Pour faire face au boom des années 1840 et 1850, les planteurs sont devenus encore plus vicieux. D’une part, ils ont essayé d’étendre l’esclavage à l’Ouest et à l’Amérique centrale. La lutte pour l’extension de l’esclavage dans les territoires finit par précipiter la guerre civile en 1861. D’autre part, ils ont poussé les esclaves à la roue – en vendant plus de coton pour acheter plus d’esclaves, juste pour tenir le coup. A la veille de la guerre civile, le Sud pétitionnait pour lever l’interdiction d’importation d’esclaves qui existait officiellement depuis 1808.
Karl Marx a bien compris le lien entre l’esclavage de plantation dans le Sud cotonnier et le développement du capitalisme en Angleterre. Il a écrit dans le Capital :
Si l’industrie du coton a introduit l’esclavage des enfants en Angleterre, aux États-Unis, elle a donné l’impulsion à la transformation de l’esclavage plus ou moins patriarcal en un système d’exploitation commerciale. En effet, l’esclavage voilé des salariés en Europe avait besoin de l’esclavage pur et dur du Nouveau Monde comme piédestal. Le capital dégouline de la tête aux pieds, de tous les pores, de sang et de saleté.
Le lien étroit entre l’esclavage et le capitalisme, et donc, entre le racisme et le capitalisme, fait mentir ceux qui insistent sur le fait que l’esclavage aurait simplement disparu. En fait, le Sud était plus dépendant de l’esclavage juste avant la guerre civile qu’il ne l’était 50 ou 100 ans plus tôt. L’esclavage a duré aussi longtemps parce qu’il était rentable. Et il était rentable pour les personnes les plus riches et les plus « bien élevées » du monde.
La guerre civile a aboli l’esclavage et a porté un grand coup au racisme. Mais le racisme lui-même n’a pas été aboli. Au contraire, tout comme le racisme avait été créé pour justifier l’esclavage colonial, le racisme en tant qu’idéologie a été remodelé. Désormais, il ne justifie plus l’asservissement des Noirs, mais il justifie le statut de seconde classe des Noirs en tant que salariés et métayers.

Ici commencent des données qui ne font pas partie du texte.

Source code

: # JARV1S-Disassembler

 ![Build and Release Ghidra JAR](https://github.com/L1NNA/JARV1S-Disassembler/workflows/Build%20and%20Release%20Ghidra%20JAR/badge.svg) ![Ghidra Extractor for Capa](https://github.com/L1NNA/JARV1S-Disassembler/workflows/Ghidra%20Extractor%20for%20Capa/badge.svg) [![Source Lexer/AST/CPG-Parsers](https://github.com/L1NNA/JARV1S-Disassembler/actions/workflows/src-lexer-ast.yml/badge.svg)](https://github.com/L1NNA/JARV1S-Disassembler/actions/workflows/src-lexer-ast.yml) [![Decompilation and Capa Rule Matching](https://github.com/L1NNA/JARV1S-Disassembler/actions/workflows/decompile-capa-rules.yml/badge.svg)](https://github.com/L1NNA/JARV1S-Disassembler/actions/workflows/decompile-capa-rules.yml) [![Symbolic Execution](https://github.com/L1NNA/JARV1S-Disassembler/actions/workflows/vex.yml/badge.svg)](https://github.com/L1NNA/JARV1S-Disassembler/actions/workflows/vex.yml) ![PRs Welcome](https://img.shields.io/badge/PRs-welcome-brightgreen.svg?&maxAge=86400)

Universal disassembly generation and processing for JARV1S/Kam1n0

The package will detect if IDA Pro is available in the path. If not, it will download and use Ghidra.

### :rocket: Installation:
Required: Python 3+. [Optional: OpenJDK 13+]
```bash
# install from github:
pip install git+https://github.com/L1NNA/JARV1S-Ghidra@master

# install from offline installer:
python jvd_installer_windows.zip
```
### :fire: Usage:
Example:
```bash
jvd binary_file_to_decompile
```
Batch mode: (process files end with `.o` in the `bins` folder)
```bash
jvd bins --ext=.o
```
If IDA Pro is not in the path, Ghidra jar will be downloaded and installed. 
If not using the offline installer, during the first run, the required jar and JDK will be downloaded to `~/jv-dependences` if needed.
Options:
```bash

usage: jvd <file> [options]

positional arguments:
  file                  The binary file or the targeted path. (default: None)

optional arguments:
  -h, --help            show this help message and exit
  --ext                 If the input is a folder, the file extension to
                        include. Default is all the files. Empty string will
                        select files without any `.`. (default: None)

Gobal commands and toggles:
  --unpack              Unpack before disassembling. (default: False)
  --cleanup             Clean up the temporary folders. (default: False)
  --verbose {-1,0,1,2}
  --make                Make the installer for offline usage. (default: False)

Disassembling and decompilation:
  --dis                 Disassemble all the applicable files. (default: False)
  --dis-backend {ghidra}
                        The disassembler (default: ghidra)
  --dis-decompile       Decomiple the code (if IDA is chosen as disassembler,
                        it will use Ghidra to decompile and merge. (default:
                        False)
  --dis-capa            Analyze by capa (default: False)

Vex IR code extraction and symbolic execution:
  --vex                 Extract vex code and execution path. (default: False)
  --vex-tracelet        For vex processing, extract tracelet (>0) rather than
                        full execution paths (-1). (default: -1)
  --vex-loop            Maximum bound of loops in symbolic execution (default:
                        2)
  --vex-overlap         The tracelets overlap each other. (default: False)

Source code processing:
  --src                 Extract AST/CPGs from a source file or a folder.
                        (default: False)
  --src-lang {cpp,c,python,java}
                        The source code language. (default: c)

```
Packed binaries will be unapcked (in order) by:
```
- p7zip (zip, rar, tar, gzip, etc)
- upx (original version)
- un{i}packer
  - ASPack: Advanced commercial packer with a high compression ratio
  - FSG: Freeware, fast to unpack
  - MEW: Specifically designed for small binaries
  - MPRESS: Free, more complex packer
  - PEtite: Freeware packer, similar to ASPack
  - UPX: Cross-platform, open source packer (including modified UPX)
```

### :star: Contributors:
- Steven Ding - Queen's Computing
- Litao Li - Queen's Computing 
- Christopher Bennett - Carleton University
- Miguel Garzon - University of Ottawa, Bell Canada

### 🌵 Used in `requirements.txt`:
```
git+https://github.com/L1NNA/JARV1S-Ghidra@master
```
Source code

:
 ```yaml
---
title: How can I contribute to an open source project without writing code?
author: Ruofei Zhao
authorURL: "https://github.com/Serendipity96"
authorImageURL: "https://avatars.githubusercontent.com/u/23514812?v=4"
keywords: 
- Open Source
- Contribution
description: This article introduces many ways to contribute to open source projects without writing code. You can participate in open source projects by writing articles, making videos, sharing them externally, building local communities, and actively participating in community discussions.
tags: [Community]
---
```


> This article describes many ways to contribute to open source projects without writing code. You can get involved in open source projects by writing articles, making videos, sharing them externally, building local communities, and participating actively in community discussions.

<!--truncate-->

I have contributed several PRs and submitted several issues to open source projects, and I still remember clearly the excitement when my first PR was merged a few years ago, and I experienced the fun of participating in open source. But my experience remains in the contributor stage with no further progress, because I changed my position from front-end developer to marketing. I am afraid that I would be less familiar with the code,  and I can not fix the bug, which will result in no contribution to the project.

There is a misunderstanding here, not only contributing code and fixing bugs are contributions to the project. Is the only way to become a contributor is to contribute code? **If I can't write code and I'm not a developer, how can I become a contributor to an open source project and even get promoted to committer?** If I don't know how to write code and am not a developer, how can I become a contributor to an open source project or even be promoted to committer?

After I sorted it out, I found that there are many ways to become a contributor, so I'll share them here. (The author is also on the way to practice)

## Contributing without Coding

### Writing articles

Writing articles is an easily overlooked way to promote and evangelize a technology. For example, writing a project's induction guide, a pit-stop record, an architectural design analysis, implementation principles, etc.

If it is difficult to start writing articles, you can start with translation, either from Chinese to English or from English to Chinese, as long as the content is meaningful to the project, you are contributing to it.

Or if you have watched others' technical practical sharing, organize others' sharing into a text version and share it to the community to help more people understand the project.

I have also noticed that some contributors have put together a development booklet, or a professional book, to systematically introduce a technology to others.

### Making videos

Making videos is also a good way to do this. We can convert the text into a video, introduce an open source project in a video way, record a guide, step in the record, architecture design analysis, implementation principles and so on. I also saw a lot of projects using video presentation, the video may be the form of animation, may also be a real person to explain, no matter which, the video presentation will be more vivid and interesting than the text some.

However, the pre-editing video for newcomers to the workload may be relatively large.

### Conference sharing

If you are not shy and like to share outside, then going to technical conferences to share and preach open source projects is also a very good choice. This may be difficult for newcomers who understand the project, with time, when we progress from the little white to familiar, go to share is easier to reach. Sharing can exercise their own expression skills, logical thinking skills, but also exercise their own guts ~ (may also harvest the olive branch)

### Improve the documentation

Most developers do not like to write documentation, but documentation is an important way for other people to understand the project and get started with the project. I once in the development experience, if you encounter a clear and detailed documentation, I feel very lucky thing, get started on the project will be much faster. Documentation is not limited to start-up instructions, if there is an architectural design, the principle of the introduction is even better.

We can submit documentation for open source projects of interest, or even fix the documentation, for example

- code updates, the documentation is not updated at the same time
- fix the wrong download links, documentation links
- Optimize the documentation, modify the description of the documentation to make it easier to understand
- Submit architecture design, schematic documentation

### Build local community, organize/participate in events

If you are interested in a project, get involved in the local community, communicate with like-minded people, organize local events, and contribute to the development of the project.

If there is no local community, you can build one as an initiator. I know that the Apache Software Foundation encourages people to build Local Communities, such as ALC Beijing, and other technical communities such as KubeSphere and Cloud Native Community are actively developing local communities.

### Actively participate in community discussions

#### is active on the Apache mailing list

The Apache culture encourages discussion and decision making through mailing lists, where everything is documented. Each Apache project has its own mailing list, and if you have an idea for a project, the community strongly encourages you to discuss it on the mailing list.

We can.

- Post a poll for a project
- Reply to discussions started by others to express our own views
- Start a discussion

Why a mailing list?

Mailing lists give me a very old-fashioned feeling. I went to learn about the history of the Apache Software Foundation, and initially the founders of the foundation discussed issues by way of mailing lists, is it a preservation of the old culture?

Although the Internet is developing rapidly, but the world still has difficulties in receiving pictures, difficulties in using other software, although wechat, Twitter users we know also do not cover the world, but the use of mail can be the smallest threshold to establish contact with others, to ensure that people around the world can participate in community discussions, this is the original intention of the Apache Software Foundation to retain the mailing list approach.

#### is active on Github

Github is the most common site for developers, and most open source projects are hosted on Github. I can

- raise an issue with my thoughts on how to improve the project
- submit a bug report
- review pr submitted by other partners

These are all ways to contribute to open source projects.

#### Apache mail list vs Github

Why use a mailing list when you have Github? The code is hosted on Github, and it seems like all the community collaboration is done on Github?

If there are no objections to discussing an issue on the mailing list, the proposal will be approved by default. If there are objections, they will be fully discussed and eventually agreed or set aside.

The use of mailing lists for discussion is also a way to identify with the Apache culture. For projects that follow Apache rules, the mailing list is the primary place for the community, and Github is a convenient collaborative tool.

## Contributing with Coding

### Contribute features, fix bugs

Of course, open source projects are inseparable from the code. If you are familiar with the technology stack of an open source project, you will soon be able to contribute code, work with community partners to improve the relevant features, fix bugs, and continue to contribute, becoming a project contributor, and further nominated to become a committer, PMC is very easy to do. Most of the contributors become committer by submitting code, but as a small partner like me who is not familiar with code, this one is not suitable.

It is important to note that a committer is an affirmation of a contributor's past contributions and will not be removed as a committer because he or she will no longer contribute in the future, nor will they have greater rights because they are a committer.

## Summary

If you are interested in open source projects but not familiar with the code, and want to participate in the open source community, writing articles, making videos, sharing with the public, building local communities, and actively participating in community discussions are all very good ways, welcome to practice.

L’idéologie raciste a également été remodelée pour justifier la conquête impérialiste au début du siècle dernier. Alors qu’une poignée de puissances mondiales concurrentes rivalisaient pour découper le globe en réserves coloniales pour les matières premières et la main-d’œuvre bon marché, le racisme a servi de justification commode. La grande majorité des peuples du monde étaient désormais dépeints comme des races inférieures, incapables de déterminer leur propre avenir. L’esclavage a disparu, mais le racisme est resté comme un moyen de justifier la domination de millions de personnes par les États-Unis, diverses puissances européennes, et plus tard par le Japon.

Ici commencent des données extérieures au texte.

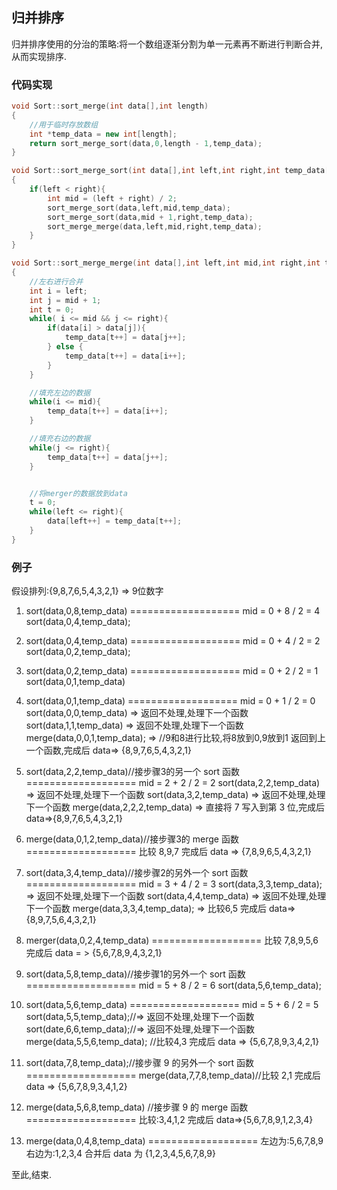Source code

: ## 归并排序
归并排序使用的分治的策略:将一个数组逐渐分割为单一元素再不断进行判断合并,从而实现排序.

### 代码实现
``` c++
void Sort::sort_merge(int data[],int length)
{
    //用于临时存放数组
    int *temp_data = new int[length];
    return sort_merge_sort(data,0,length - 1,temp_data);
}

void Sort::sort_merge_sort(int data[],int left,int right,int temp_data[])
{
    if(left < right){
        int mid = (left + right) / 2;
        sort_merge_sort(data,left,mid,temp_data);
        sort_merge_sort(data,mid + 1,right,temp_data);
        sort_merge_merge(data,left,mid,right,temp_data);
    }
}

void Sort::sort_merge_merge(int data[],int left,int mid,int right,int temp_data[])
{
    //左右进行合并
    int i = left;
    int j = mid + 1;
    int t = 0;
    while( i <= mid && j <= right){
        if(data[i] > data[j]){
            temp_data[t++] = data[j++];
        } else {
            temp_data[t++] = data[i++];
        }
    }

    //填充左边的数据
    while(i <= mid){
        temp_data[t++] = data[i++];
    }

    //填充右边的数据
    while(j <= right){
        temp_data[t++] = data[j++];
    }


    //将merger的数据放到data
    t = 0;
    while(left <= right){
        data[left++] = temp_data[t++];
    }
}
```
### 例子
假设排列:{9,8,7,6,5,4,3,2,1} => 9位数字

1. sort(data,0,8,temp_data)
===================
mid = 0 + 8 / 2 = 4
sort(data,0,4,temp_data);

2. sort(data,0,4,temp_data)
===================
mid = 0 + 4 / 2 = 2
sort(data,0,2,temp_data);

3. sort(data,0,2,temp_data)
===================
mid = 0 + 2 / 2 = 1
sort(data,0,1,temp_data)

4. sort(data,0,1,temp_data)
===================
mid = 0 + 1 / 2 = 0
sort(data,0,0,temp_data) => 返回不处理,处理下一个函数
sort(data,1,1,temp_data) => 返回不处理,处理下一个函数
merge(data,0,0,1,temp_data); => //9和8进行比较,将8放到0,9放到1 返回到上一个函数,完成后 data=> {8,9,7,6,5,4,3,2,1}

5. sort(data,2,2,temp_data)//接步骤3的另一个 sort 函数
===================
mid = 2 + 2 / 2 = 2
sort(data,2,2,temp_data) => 返回不处理,处理下一个函数
sort(data,3,2,temp_data) => 返回不处理,处理下一个函数
merge(data,2,2,2,temp_data) => 直接将 7 写入到第 3 位,完成后 data=>{8,9,7,6,5,4,3,2,1}

6. merge(data,0,1,2,temp_data)//接步骤3的 merge 函数
===================
比较 8,9,7 完成后 data => {7,8,9,6,5,4,3,2,1}

7. sort(data,3,4,temp_data)//接步骤2的另外一个 sort 函数
===================
mid = 3 + 4 / 2 = 3
sort(data,3,3,temp_data); => 返回不处理,处理下一个函数
sort(data,4,4,temp_data) => 返回不处理,处理下一个函数
merge(data,3,3,4,temp_data); => 比较6,5 完成后 data=> {8,9,7,5,6,4,3,2,1}

8. merger(data,0,2,4,temp_data)
===================
比较 7,8,9,5,6 完成后 data = > {5,6,7,8,9,4,3,2,1}

9. sort(data,5,8,temp_data)//接步骤1的另外一个 sort 函数
===================
mid = 5 + 8 / 2 = 6
sort(data,5,6,temp_data);

10. sort(data,5,6,temp_data)
===================
mid = 5 + 6 / 2 = 5
sort(data,5,5,temp_data);//=> 返回不处理,处理下一个函数
sort(date,6,6,temp_data);//=> 返回不处理,处理下一个函数
merge(data,5,5,6,temp_data); //比较4,3 完成后 data => {5,6,7,8,9,3,4,2,1}

11. sort(data,7,8,temp_data);//接步骤 9 的另外一个 sort 函数
===================
merge(data,7,7,8,temp_data)//比较 2,1 完成后 data => {5,6,7,8,9,3,4,1,2}

12. merge(data,5,6,8,temp_data) //接步骤 9 的 merge 函数
===================
比较:3,4,1,2 完成后 data=>{5,6,7,8,9,1,2,3,4}

13. merge(data,0,4,8,temp_data)
===================
左边为:5,6,7,8,9
右边为:1,2,3,4
合并后 data 为 {1,2,3,4,5,6,7,8,9}

至此,结束.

Parce que le racisme est tissé directement dans le tissu du capitalisme, de nouvelles formes de racisme sont apparues avec les changements du capitalisme. À mesure que l’économie américaine se développait et soutenait l’expansion impériale des États-Unis, le racisme impérialiste – qui affirmait que les États-Unis avaient le droit de dominer d’autres peuples, comme les Mexicains et les Philippins – s’est développé. À mesure que l’économie américaine s’est développée et a aspiré des millions de travailleurs immigrés, le racisme anti-immigrés s’est développé.
Mais il s’agit de deux formes différentes de la même idéologie – de suprématie blanche et de division du monde en races « supérieures » et « inférieures » – qui trouve ses origines dans l’esclavage.